Cette division sur la question s’est parfaitement incarnée dans le récent débat qui a eu lieu entre Francine Pelletier et Djemila Benhabib sur les ondes de Radio Canada. Débat caricatural s’il y en est, puisque les arguties étaient émises de part et d’autre, notamment sur le port du hijab, considéré comme un « droit humain fondamental », pour la première et un moyen « d’infériorisation des femmes » pour la seconde. En vérité, le port du hijab au travail n’est pas plus un « droit » qu’il n’est un « instrument d’infériorisation » des femmes.
Mettons quelques points au clair, le port du hijab dans notre société est beaucoup moins une obligation religieuse qu’un référent identitaire. Si l’on affirme à raison que bien des femmes le porte par choix, ce n’est pas tant à cause d’obligations religieuses contraintes, que parce qu’elles souhaitent montrer leur appartenance à la communauté musulmane. La référence aux droits religieux est simplement plus pratique pour faire valoir ce souhait culturel. Rappelons que le voile n’est pas plus une obligation religieuse pour les musulmans que le port de la croix chez les catholiques et la kippa des juifs[1]. Toutes ces « femmes de gauche » qui portent le hijab et ces « féministes musulmanes » qui ne le portent pas en sont l’illustration la plus évidente !
Ensuite, il existe bien des cas de femmes infériorisées portant le voile chez les communautés immigrantes, mais l’interdiction ou l’acceptation de celui-ci dans les postes d’autorité de la fonction publique ne les toucheront pas vraiment, puisqu’elles ne travaillent généralement pas. Et puis, même à considérer qu’elles soient forcées de travailler sans voile, leur situation ne risque pas de changer, puisque cette « pratique familiale » est d’abord un effet de l’enclavement de ces communautés entrent-elles. Enclavement ethnique qui doit d’abord être combattu par l’inclusion à la collectivité et non pas par des lois vestimentaires qui leur en limiteraient l’accès. De telles lois ont d’ailleurs généralement pour conséquence de radicaliser les personnes concernées et empire la situation au lieu de l’apaiser.

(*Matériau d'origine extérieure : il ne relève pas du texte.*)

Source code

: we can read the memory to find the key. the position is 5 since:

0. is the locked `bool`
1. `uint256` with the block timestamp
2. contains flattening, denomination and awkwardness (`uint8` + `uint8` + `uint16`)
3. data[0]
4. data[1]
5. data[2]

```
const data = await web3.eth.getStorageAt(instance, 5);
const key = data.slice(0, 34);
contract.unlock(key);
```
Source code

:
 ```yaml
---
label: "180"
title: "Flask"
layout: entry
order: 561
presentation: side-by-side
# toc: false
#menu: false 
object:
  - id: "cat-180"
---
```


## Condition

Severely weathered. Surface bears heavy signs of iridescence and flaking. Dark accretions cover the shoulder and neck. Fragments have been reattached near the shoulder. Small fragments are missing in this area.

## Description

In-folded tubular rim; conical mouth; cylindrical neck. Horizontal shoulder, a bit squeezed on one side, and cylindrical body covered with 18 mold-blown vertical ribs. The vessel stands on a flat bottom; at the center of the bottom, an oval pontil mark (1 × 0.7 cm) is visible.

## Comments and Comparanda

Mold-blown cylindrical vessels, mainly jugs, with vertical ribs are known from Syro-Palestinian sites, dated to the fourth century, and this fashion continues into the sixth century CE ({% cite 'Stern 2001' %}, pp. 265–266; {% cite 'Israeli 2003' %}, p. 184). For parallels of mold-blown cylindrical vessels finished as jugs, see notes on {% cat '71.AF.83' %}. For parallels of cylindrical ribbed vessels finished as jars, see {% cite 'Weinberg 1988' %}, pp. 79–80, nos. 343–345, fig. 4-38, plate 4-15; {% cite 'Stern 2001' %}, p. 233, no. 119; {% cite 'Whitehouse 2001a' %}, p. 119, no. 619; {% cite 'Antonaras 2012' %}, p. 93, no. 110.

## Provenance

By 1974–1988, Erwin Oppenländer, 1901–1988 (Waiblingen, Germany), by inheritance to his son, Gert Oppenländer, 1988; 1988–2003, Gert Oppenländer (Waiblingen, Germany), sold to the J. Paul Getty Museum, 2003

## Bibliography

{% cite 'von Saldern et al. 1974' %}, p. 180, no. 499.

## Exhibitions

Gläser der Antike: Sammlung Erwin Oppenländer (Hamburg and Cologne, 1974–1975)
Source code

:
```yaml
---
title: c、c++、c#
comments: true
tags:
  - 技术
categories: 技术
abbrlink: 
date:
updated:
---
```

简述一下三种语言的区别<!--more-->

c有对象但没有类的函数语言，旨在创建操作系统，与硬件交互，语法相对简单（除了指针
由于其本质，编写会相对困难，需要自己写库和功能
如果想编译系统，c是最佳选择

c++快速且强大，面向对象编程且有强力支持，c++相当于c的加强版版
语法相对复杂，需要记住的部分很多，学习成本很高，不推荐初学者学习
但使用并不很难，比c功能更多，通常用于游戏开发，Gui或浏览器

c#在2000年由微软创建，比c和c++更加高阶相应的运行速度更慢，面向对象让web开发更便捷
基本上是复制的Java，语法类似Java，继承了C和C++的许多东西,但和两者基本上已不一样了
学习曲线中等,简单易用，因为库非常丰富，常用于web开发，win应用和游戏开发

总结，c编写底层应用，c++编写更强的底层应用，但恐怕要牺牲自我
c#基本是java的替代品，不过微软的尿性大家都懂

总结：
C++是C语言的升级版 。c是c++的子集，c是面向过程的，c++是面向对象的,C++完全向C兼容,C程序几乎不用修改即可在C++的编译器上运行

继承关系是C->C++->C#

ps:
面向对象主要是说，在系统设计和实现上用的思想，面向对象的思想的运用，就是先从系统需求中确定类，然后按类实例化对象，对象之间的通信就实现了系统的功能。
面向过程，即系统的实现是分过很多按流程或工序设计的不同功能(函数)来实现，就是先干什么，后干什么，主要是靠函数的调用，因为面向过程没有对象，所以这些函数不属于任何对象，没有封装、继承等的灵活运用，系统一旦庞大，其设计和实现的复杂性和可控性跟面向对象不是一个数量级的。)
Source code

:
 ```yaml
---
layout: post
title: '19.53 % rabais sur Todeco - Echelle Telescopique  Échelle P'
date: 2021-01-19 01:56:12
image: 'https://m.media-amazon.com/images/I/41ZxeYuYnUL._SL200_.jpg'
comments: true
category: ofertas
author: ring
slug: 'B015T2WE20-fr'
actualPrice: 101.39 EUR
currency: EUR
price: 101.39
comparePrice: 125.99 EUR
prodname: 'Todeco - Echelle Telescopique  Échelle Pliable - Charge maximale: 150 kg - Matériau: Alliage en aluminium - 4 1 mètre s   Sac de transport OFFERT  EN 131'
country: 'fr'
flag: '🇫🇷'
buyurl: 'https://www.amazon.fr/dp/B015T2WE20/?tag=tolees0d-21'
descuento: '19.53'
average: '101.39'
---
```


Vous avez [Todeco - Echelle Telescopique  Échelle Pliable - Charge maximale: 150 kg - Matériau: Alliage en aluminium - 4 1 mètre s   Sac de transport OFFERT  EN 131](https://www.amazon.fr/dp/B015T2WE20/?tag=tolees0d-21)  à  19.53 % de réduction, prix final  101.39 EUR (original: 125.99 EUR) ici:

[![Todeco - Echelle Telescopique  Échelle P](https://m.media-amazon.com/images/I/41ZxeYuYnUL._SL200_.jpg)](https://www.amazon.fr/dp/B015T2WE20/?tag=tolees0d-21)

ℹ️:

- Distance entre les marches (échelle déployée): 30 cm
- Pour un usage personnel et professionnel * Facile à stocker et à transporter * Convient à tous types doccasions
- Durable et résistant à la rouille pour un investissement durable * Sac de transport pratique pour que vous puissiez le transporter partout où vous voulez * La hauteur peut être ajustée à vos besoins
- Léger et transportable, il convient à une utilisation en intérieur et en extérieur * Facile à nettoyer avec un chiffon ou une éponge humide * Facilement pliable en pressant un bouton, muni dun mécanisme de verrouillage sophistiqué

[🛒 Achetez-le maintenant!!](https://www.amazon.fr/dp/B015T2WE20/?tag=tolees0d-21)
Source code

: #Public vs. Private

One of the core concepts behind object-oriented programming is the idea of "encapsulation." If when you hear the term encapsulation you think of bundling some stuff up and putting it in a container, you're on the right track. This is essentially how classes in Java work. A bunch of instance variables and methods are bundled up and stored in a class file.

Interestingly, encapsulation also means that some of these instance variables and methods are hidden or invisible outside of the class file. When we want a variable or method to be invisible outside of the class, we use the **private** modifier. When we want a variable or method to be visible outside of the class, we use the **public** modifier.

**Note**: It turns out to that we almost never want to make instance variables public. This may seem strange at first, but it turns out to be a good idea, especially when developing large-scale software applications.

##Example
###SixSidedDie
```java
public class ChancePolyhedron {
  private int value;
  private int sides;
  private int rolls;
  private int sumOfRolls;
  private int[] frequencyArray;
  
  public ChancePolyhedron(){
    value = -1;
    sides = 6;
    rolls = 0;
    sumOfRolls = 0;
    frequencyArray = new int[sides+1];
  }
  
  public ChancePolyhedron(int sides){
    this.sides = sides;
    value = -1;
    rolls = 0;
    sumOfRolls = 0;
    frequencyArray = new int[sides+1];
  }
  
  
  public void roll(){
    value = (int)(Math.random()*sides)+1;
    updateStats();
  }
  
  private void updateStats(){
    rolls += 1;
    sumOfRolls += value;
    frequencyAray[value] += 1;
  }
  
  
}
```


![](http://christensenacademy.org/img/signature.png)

À l’évidence, ce débat n’est pas constructif du tout et divise la société sur de très mauvaises bases. Surtout à gauche, étant donné que cette question divise les classes pauvres de notre société sur une question somme toute secondaire, si nous la mettons en parallèle des impératifs sociaux et écologiques de notre temps. Je sais déjà ce que les plus ardents militants de ces causes me répondront. À leurs savantes injonctions, je répondrai simplement que le port d’un quelconque vêtement ne peut s’assimiler au droit de pratiquer une religion et que le port du hijab ne peut pas non plus être assimilé à du prosélytisme.
Une pratique religieuse est un mode de vie, certes, mais celle-ci a toujours été limitée par le droit lui-même dans nos sociétés[2]. De plus, la vie au travail a toujours impliqué des devoirs qui limitent nos libertés et qui sont théoriquement[3] acceptés, dès lors que l’on s’y est engagé. À l'inverse, le prosélytisme n’a jamais été le fruit de symboles et de signes distinctifs, puisque c’est avec des mots que l'on convainc ou convertit des gens. Il est donc de ce point de vue plus que douteux que des symboles aussi négativement connotés que ceux de l’islam soient capables d’autre chose que de provoquer la marginalisation chez celles qui le portent.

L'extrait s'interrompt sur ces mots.